Search the data for the word "must" and copy out every line that has it.

━━━ Study material

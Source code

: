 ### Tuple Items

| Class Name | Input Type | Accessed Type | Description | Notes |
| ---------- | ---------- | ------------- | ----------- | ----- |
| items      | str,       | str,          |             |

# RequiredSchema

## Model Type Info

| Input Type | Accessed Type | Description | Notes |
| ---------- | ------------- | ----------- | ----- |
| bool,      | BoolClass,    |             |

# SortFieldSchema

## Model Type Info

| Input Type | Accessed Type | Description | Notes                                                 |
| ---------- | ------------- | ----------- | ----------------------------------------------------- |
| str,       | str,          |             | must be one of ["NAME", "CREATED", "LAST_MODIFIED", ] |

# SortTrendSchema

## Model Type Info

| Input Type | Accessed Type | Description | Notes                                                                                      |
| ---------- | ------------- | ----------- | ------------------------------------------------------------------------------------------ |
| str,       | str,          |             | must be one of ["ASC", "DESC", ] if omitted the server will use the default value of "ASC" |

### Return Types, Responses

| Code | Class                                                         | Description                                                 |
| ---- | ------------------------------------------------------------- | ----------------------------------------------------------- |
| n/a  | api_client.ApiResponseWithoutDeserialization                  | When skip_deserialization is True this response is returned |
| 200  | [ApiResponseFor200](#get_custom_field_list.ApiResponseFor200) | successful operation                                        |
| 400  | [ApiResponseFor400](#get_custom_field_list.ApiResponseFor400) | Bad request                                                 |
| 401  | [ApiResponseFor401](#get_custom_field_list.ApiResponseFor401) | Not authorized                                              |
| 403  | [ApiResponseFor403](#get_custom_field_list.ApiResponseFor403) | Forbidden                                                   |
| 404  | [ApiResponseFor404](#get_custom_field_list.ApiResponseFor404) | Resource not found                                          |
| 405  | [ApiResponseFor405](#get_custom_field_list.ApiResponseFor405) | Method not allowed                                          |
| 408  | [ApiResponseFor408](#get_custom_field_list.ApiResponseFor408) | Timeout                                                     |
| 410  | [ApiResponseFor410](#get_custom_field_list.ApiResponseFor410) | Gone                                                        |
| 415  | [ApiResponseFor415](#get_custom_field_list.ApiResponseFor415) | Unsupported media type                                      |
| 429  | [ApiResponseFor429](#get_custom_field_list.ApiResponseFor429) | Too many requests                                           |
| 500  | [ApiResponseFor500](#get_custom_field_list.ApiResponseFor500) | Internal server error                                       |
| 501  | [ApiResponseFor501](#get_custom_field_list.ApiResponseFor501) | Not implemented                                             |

━━━━━━

Solution below =
| str,       | str,          |             | must be one of ["NAME", "CREATED", "LAST_MODIFIED", ] |
| str,       | str,          |             | must be one of ["ASC", "DESC", ] if omitted the server will use the default value of "ASC" |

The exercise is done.